Cancers (Basel) ; 15(2)2023 Jan 14.
Artículo en Inglés | MEDLINE | ID: mdl-36672465

RESUMEN

BACKGROUND: Proton therapy (PT) has characteristics that enable the sparing of healthy, non-cancerous tissue surrounding the radiotherapy target volume better from radiation doses than conventional radiotherapy for patients with cancer. While this innovation entails investment costs, the information about the treatment costs per patient, especially during the start-up phase, is limited. This study aims to calculate the costs of PT at a single center during the start-up phase in the Netherlands. METHODS: The cost of PT per patient was estimated for the treatment indications, head and neck cancer, breast cancer, brain cancer, thorax cancer, chordoma and eye melanoma. A time-driven activity-based costing analysis (TDABC), a methodology that calculates the costs of consumed healthcare resources by a patient, was conducted in a newly established PT center in the Netherlands (HPTC). Both direct (e.g., the human resource costs for medical staff) and indirect costs (e.g., the operating/interest costs, indirect human resource costs and depreciation costs) were included. A scenario analysis was conducted for short-term (2021), middle-term (till 2024) and long-term (after 2024) predicted patient numbers in the PT center. RESULTS: The total cost of PT in 2020 at the center varied between EUR 12,062 for an eye melanoma course and EUR 89,716 for a head and neck course. Overall, indirect costs were the largest cost component.
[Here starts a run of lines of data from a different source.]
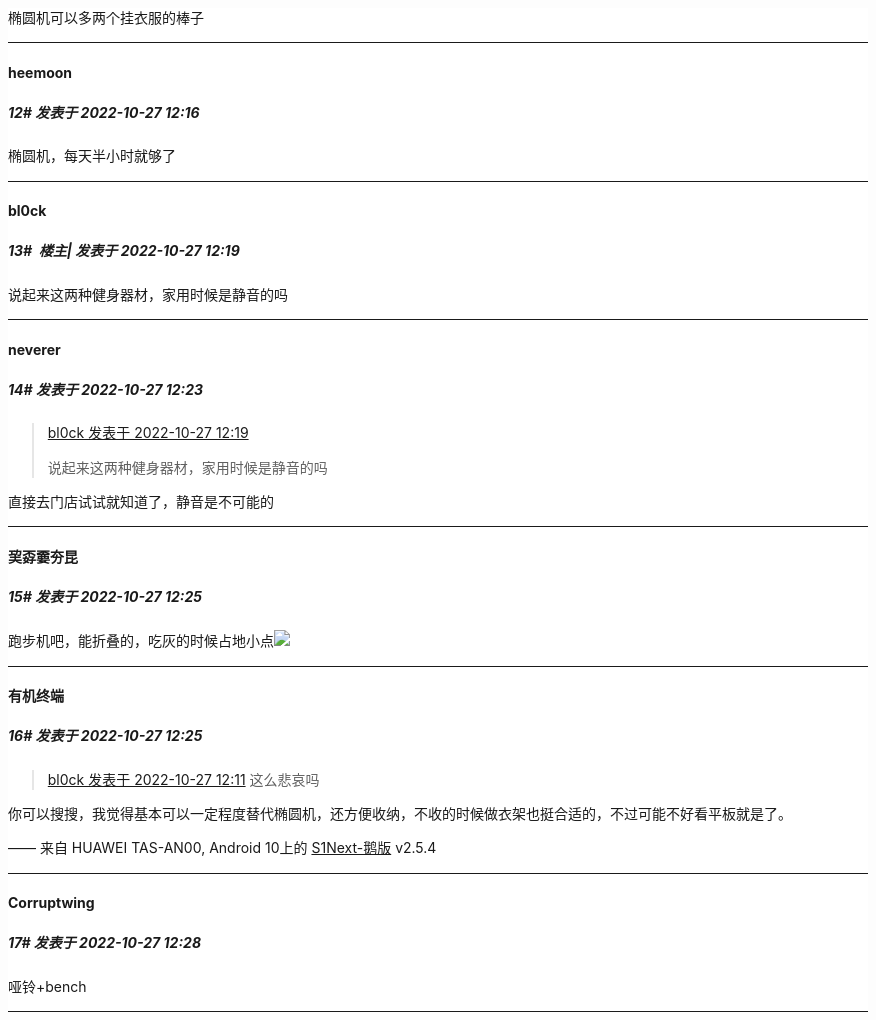 椭圆机可以多两个挂衣服的棒子

*****

####  heemoon  
##### 12#       发表于 2022-10-27 12:16

椭圆机，每天半小时就够了

*****

####  bl0ck  
##### 13#         楼主| 发表于 2022-10-27 12:19

说起来这两种健身器材，家用时候是静音的吗

*****

####  neverer  
##### 14#       发表于 2022-10-27 12:23

<blockquote><a href="httphttps://bbs.saraba1st.com/2b/forum.php?mod=redirect&amp;goto=findpost&amp;pid=58125863&amp;ptid=2101738" target="_blank">bl0ck 发表于 2022-10-27 12:19</a>

说起来这两种健身器材，家用时候是静音的吗</blockquote>
直接去门店试试就知道了，静音是不可能的

*****

####  巭孬嫑夯昆  
##### 15#       发表于 2022-10-27 12:25

跑步机吧，能折叠的，吃灰的时候占地小点<img src="https://static.saraba1st.com/image/smiley/face2017/067.png" referrerpolicy="no-referrer">

*****

####  有机终端  
##### 16#       发表于 2022-10-27 12:25

<blockquote><a href="httphttps://bbs.saraba1st.com/2b/forum.php?mod=redirect&amp;goto=findpost&amp;pid=58125706&amp;ptid=2101738" target="_blank">bl0ck 发表于 2022-10-27 12:11</a>
这么悲哀吗</blockquote>
你可以搜搜，我觉得基本可以一定程度替代椭圆机，还方便收纳，不收的时候做衣架也挺合适的，不过可能不好看平板就是了。

—— 来自 HUAWEI TAS-AN00, Android 10上的 [S1Next-鹅版](https://github.com/ykrank/S1-Next/releases) v2.5.4

*****

####  Corruptwing  
##### 17#       发表于 2022-10-27 12:28

哑铃+bench

*****
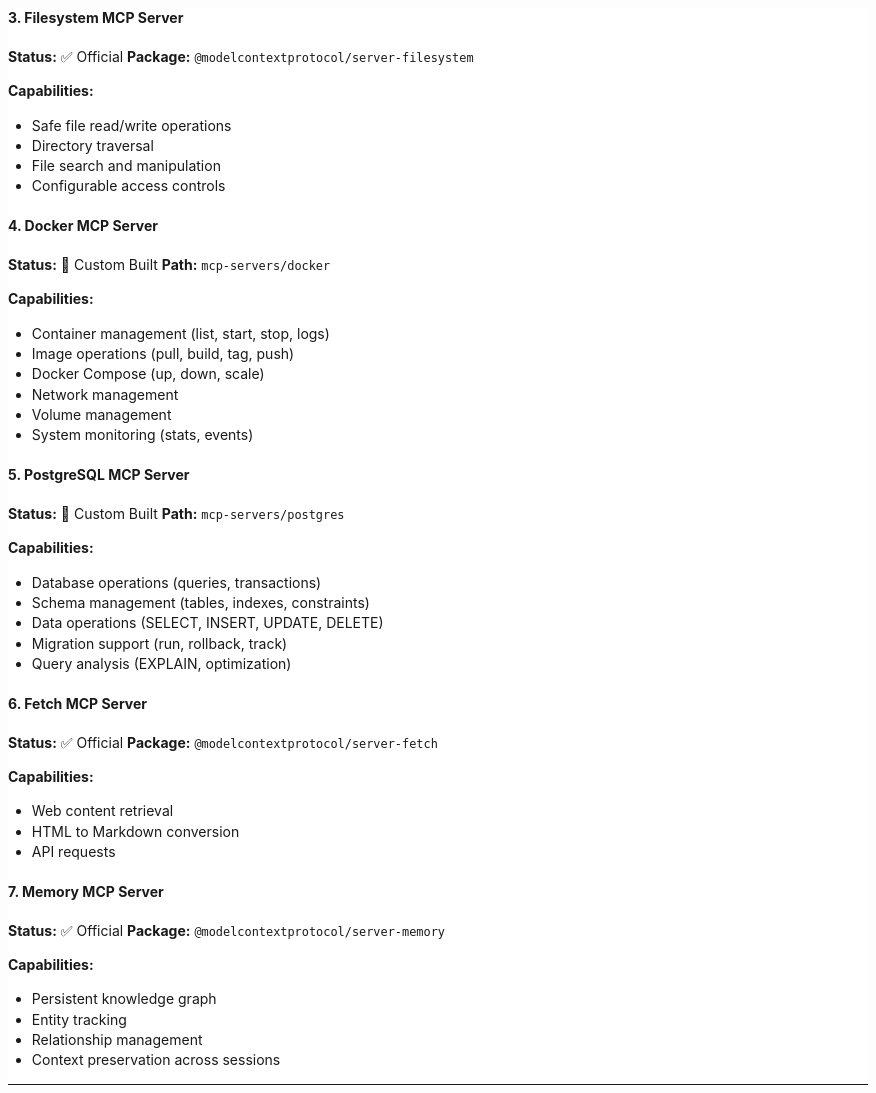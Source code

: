 #### 3. Filesystem MCP Server
**Status:** ✅ Official
**Package:** `@modelcontextprotocol/server-filesystem`

**Capabilities:**
- Safe file read/write operations
- Directory traversal
- File search and manipulation
- Configurable access controls

#### 4. Docker MCP Server
**Status:** 🔨 Custom Built
**Path:** `mcp-servers/docker`

**Capabilities:**
- Container management (list, start, stop, logs)
- Image operations (pull, build, tag, push)
- Docker Compose (up, down, scale)
- Network management
- Volume management
- System monitoring (stats, events)

#### 5. PostgreSQL MCP Server
**Status:** 🔨 Custom Built
**Path:** `mcp-servers/postgres`

**Capabilities:**
- Database operations (queries, transactions)
- Schema management (tables, indexes, constraints)
- Data operations (SELECT, INSERT, UPDATE, DELETE)
- Migration support (run, rollback, track)
- Query analysis (EXPLAIN, optimization)

#### 6. Fetch MCP Server
**Status:** ✅ Official
**Package:** `@modelcontextprotocol/server-fetch`

**Capabilities:**
- Web content retrieval
- HTML to Markdown conversion
- API requests

#### 7. Memory MCP Server
**Status:** ✅ Official
**Package:** `@modelcontextprotocol/server-memory`

**Capabilities:**
- Persistent knowledge graph
- Entity tracking
- Relationship management
- Context preservation across sessions

---
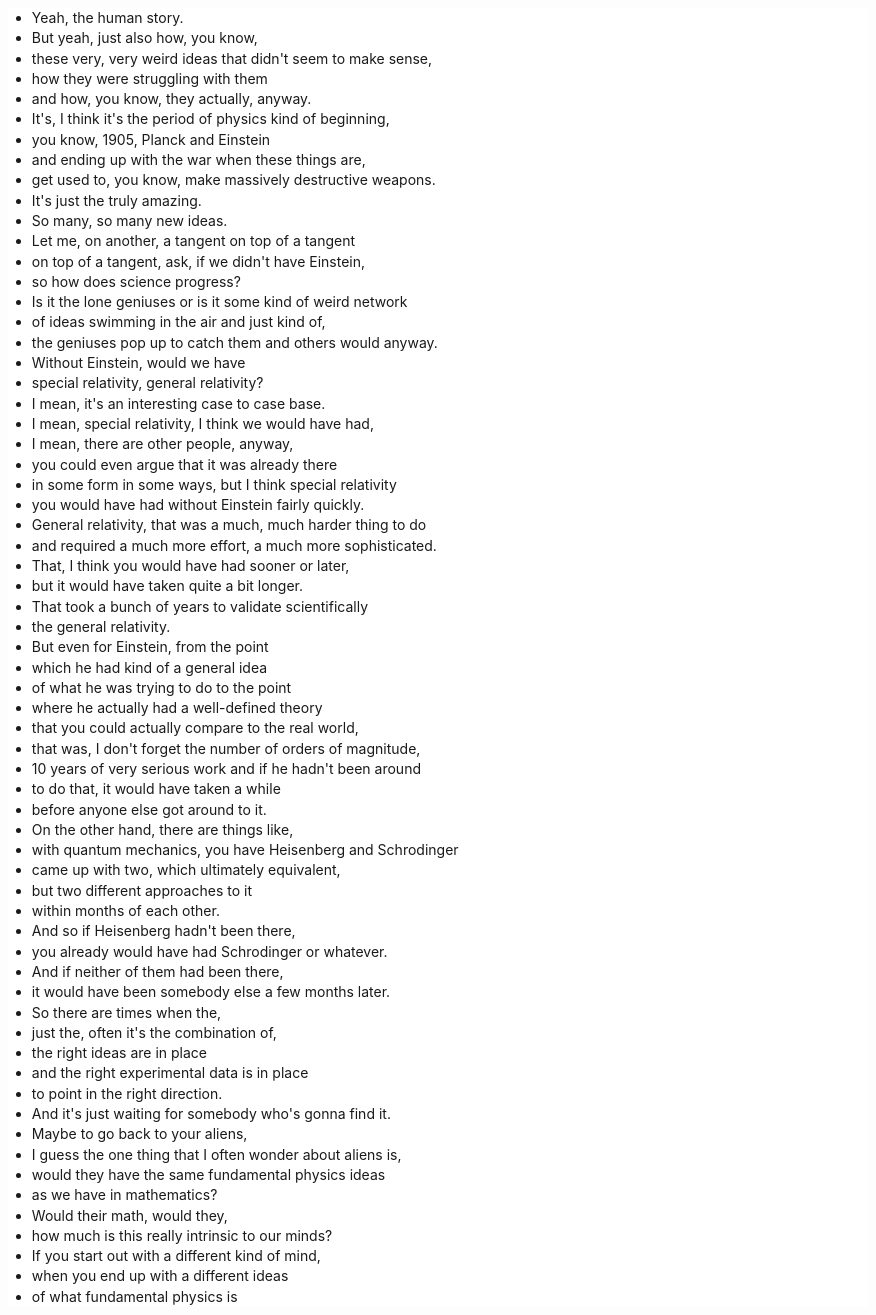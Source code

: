 *  Yeah, the human story.
*  But yeah, just also how, you know,
*  these very, very weird ideas that didn't seem to make sense,
*  how they were struggling with them
*  and how, you know, they actually, anyway.
*  It's, I think it's the period of physics kind of beginning,
*  you know, 1905, Planck and Einstein
*  and ending up with the war when these things are,
*  get used to, you know, make massively destructive weapons.
*  It's just the truly amazing.
*  So many, so many new ideas.
*  Let me, on another, a tangent on top of a tangent
*  on top of a tangent, ask, if we didn't have Einstein,
*  so how does science progress?
*  Is it the lone geniuses or is it some kind of weird network
*  of ideas swimming in the air and just kind of,
*  the geniuses pop up to catch them and others would anyway.
*  Without Einstein, would we have
*  special relativity, general relativity?
*  I mean, it's an interesting case to case base.
*  I mean, special relativity, I think we would have had,
*  I mean, there are other people, anyway,
*  you could even argue that it was already there
*  in some form in some ways, but I think special relativity
*  you would have had without Einstein fairly quickly.
*  General relativity, that was a much, much harder thing to do
*  and required a much more effort, a much more sophisticated.
*  That, I think you would have had sooner or later,
*  but it would have taken quite a bit longer.
*  That took a bunch of years to validate scientifically
*  the general relativity.
*  But even for Einstein, from the point
*  which he had kind of a general idea
*  of what he was trying to do to the point
*  where he actually had a well-defined theory
*  that you could actually compare to the real world,
*  that was, I don't forget the number of orders of magnitude,
*  10 years of very serious work and if he hadn't been around
*  to do that, it would have taken a while
*  before anyone else got around to it.
*  On the other hand, there are things like,
*  with quantum mechanics, you have Heisenberg and Schrodinger
*  came up with two, which ultimately equivalent,
*  but two different approaches to it
*  within months of each other.
*  And so if Heisenberg hadn't been there,
*  you already would have had Schrodinger or whatever.
*  And if neither of them had been there,
*  it would have been somebody else a few months later.
*  So there are times when the,
*  just the, often it's the combination of,
*  the right ideas are in place
*  and the right experimental data is in place
*  to point in the right direction.
*  And it's just waiting for somebody who's gonna find it.
*  Maybe to go back to your aliens,
*  I guess the one thing that I often wonder about aliens is,
*  would they have the same fundamental physics ideas
*  as we have in mathematics?
*  Would their math, would they,
*  how much is this really intrinsic to our minds?
*  If you start out with a different kind of mind,
*  when you end up with a different ideas
*  of what fundamental physics is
The high indirect costs implied the potential of the scale of economics; according to our estimation, the treatment cost could be reduced to 35% of the current cost when maximum treatment capacity is achieved. CONCLUSION: This study estimated the PT cost delivered in a newly operated treatment center. Scenario analysis for increased patient numbers revealed the potential for cost reductions. Nevertheless, to have an estimation that reflects the matured cost of PT which could be used in cost-effectiveness analysis, a follow-up study assessing the full-fledged situation is recommended.